Ambassador Ted Moses of the Grand Council of the Crees is one of the few aboriginal representatives recognized by the United Nations.

In fact, there are only 10 aboriginal people accredited in the world. They are consultants to the United Nations without voting status. But the UN’s recognition “gives us a foot in the door,” says Moses, speaking of the rights of aboriginal people.

Moses says that Canada has a problem with definitions of peoples and uses two definitions. At home, it recognizes the existence of the First Nations in its constitution. But at the UN, Canada argues that aboriginal peoples aren’t really peoples.

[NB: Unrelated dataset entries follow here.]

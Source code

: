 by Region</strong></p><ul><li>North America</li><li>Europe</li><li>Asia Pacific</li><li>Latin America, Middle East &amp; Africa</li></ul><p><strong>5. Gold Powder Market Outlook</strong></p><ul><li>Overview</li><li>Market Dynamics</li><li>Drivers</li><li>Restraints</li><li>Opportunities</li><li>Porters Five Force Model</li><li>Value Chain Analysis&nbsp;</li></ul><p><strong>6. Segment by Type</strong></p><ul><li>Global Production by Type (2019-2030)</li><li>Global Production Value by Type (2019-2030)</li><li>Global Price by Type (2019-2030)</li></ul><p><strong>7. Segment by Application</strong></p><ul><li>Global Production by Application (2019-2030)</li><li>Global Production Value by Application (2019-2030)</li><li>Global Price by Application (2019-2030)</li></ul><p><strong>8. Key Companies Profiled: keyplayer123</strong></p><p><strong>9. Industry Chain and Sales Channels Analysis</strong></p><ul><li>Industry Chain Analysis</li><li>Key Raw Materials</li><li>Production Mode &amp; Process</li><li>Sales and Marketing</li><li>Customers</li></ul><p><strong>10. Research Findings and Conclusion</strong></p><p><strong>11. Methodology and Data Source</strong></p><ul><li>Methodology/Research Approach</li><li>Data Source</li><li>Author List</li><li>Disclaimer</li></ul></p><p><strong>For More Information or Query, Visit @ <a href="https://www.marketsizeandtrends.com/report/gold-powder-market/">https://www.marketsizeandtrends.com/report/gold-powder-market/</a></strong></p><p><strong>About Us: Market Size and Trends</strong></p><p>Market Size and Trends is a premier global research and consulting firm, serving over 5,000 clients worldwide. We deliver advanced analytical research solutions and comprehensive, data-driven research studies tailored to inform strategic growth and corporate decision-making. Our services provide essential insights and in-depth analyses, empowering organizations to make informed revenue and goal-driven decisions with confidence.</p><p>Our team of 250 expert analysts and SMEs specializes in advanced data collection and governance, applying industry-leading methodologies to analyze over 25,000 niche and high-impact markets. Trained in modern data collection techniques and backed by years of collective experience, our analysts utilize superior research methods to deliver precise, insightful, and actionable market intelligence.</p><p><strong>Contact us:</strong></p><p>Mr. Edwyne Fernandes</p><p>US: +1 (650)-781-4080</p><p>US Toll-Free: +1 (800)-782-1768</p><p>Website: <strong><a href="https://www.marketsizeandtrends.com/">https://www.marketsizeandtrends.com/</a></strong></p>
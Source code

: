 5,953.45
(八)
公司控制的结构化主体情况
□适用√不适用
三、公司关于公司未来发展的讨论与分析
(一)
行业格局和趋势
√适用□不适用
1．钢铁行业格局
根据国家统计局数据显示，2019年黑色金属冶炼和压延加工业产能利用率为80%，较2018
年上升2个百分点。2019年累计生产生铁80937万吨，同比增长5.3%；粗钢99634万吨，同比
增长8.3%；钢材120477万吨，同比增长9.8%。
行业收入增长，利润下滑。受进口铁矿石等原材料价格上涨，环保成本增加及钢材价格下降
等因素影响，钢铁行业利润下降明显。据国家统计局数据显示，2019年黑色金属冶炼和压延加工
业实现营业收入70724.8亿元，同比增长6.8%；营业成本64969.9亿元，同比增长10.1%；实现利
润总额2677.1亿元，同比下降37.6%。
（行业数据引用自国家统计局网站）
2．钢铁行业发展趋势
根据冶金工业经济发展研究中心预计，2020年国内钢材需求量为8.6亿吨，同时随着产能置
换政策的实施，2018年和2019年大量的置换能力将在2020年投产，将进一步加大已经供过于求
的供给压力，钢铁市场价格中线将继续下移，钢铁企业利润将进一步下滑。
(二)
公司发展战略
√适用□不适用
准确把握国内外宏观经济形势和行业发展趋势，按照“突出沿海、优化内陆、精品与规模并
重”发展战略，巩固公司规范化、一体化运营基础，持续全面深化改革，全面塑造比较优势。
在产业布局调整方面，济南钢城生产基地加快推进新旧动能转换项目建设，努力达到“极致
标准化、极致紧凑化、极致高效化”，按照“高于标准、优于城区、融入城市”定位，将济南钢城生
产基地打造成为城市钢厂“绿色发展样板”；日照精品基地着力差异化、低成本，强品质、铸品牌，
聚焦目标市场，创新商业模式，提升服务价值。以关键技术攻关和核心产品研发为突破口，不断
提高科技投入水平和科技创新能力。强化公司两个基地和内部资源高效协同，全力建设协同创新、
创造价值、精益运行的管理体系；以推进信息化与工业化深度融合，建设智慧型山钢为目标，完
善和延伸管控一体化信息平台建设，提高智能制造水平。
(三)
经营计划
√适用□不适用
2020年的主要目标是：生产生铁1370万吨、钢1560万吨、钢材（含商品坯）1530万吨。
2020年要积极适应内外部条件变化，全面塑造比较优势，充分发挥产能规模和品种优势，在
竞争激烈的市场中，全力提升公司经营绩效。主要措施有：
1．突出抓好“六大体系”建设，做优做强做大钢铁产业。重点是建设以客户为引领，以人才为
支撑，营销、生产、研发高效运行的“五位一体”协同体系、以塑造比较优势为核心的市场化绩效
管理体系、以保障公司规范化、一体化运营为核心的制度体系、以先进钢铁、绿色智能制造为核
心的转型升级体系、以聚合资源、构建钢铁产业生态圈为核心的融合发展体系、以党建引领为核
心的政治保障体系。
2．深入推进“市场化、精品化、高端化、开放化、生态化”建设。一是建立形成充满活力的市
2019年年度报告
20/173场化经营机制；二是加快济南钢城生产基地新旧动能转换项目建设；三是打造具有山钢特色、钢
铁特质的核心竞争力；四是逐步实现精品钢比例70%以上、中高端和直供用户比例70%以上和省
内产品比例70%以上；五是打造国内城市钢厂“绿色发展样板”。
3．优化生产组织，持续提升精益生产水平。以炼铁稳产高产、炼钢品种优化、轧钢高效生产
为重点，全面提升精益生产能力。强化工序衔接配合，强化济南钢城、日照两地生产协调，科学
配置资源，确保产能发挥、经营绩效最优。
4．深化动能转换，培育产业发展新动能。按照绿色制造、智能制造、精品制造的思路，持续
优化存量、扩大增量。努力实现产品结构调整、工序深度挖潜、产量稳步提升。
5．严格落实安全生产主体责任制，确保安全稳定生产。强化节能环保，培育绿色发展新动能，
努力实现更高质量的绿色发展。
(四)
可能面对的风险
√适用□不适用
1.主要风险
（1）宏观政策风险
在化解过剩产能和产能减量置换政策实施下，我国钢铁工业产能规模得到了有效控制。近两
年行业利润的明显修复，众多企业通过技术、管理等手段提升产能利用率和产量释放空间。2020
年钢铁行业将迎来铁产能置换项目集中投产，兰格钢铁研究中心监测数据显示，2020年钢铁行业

Moses also questioned whether Quebec would keep the same borders if it split off from Canada. “The territorial integrity that Quebec claims is a concern,” said Moses. “The boundaries of Quebec have been altered several times in the course of history. In 1898, in 1912 and as far back as the 17th century.”

Issues like borders would have to be settled by negotiations, he said.

Quebec has always taken the position that natives have no rights, Moses said. “We have rights that exist beyond monetary compensation. ”

Moses said the fate of the dams in Cree territory will be another open question. “It’s a question of what happens to all these rights and the Agreement.”

“What we have to understand is that it is not the Crees who are exerting their right to secede. It is not our intention and that’s the desire. When your right to self-determination is threatened by other people, that’s when you can exercise your right to self-determination. International law has certainly provided for that,” said Moses.

He said Crees should debate their rights and options. “This cannot be an isolated type of discussion confined to a few meeting rooms, a few individuals. It’s all the members of a community. How far do they want to go? How far do they want to exercise that right?”

“Quebec claims it has the right to self-determination and such claims are not being denied or contested by the Cree Nation, and certainly not by me. Only if it infringes or threatens Cree rights and the territorial integrity of ‘Eenou Astchee,’ then we have to make certain assertions and speak out on our rights,” said Moses.

“We are not a people to be passed on from sovereignty to sovereignty. I think people have to realize that.”